Sunday, March 7, 2010

#12: You Are Not a Gadget

"The words in this book are written for people, not computers." So declares Jaron Lanier, in the preface to his self-described "manifesto" on the impending doom of Web 2.0 and its digital companions. In You Are Not a Gadget: A Manifesto, Lanier confronts the brooding technological nightmare with revolutionary fervor, decrying with gusto the horrifying destructive potential of...of...of Wikipedia. In what amounts to an elegy for the creative spirit, Lanier warns against the dangers inherent to the "hive mind" by lashing out against humanity's self-imposed subjugation to technology.

Let's be fair here. Lanier seems like a smart enough guy, even if his choice of hairstyle -- he appears on the book's flap in a thinker's pose, with his dreadlocks running past chest level and on to the great beyond -- is more suited to an aspiring grunge artist than an Internet visionary. Fittingly, then, he actually enjoys playing the oud and even frequents an online forum that serves as a virtual community for the instrument's fan base. Of the forum, he says, "There's a bit of a feeling of paradise about it. You can feel each participant's passion for the instrument, and we help one another become more intense."

Indeed, Lanier's intensity -- his passion for rescuing the individual voices from the clutches of impersonal cyberspace -- is to be admired, even if the object of his rigor is perplexing. His thesis, that the digital era's explosion has created ways of thinking about and interacting with technology that portend disaster down the road, is not particularly convincing. And while he could never be accused of boring his readers, one could easily charge him with alarmism.

The author ably explains the dangers of "lock-in," the process in which an arbitrary digital convention -- organizing computer data into virtual files and folders, using MIDI as the industry standard for digital music representation, etc. -- becomes so ingrained in culture and thought that it is nearly impossible to reverse. What Lanier never quite masters, however, is just why certain accepted standards, most notably the open-source movement and crowd-sourcing, are so malignant. Technology's purpose, he lectures, is to adapt to and serve human beings; he worries that the sudden and widespread advent of the Internet has given rise to the opposite being the case, as we have now become willingly subservient to machines, adapting to their whimsies instead of demanding tools that do not require a degradation of human intelligence.

It is in this vein that he alludes to Wikipedia, a site he admits to using himself but whose implicit founding principle -- the more contributors, the more closely we approach truth -- he derides with vivacity. "The 'wisdom of crowds' effect should be thought of as a tool," Lanier writes. "The value of a tool is in accomplishing a task.

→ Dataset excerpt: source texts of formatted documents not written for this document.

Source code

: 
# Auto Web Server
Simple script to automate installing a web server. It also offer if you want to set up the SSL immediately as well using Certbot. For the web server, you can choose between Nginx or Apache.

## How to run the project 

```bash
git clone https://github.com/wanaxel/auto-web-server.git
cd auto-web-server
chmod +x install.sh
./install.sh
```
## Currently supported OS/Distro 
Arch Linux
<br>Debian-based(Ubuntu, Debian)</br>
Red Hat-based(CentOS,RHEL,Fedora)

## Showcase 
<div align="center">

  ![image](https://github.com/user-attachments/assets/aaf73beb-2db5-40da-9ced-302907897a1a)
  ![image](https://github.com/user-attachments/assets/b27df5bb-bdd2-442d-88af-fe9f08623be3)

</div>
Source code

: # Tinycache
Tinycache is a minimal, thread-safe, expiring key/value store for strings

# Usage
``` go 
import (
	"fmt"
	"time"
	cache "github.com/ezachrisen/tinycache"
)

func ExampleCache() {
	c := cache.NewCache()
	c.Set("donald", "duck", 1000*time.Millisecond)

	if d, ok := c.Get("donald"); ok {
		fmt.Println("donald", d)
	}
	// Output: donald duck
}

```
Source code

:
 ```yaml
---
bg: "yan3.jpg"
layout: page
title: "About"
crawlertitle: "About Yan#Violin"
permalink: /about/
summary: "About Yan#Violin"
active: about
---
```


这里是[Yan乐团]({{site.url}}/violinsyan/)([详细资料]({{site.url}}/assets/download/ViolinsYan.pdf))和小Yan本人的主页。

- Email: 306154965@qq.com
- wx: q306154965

The point should never be the glorification of the tool...There's an odd lack of curiosity about the limits of crowd wisdom." He has a point, but not much of one. It is true, for example, that, as Lanier notes, most breakthroughs in modern technology have been delivered under the auspices of for-profit corporations (i.e. Microsoft Windows, the iPod, digital camera, etc.). And that such innovations are sorely lacking in the domain of open-sourcers is cause for reflection, although not necessarily concern.

However, what the author consistently misses (or perhaps chooses to ignore) is the innate ingenuity of human beings, regardless of their provided tools. In a section discussing the impact of the file-sharing era on musicians, Lanier writes, "If we choose to pry culture away from capitalism while the rest of life is still capitalistic, culture will become a slum." Above all, he is concerned with our collective loss of free spirit, but he fails to notice, for example, the consistent ability of the young to bypass and defeat ever more stringent regulations by those in the business of enforcing digital rights management. First, there was Napster; after being brought low, it emerged as a legal, paid music service. File-sharing clients sprouted up one after the other, with new entrants following quickly on the heels of those brought to an end via litigation. Even Radiohead's novel idea of giving away music for free, which Lanier claims does not "fill me with hope for the future," is actually proof that people are continuing to exhibit an entrepreneurial spirit by forming new and inventive solutions to existing problems. These are not the products of unqualified and inexpert crowds, but the brainchildren of creative, ambitious individuals. Jaron Lanier may not be a Luddite, but his dire warnings of future doom are a bit anachronistic. I can only wonder what he'd think of the iPad.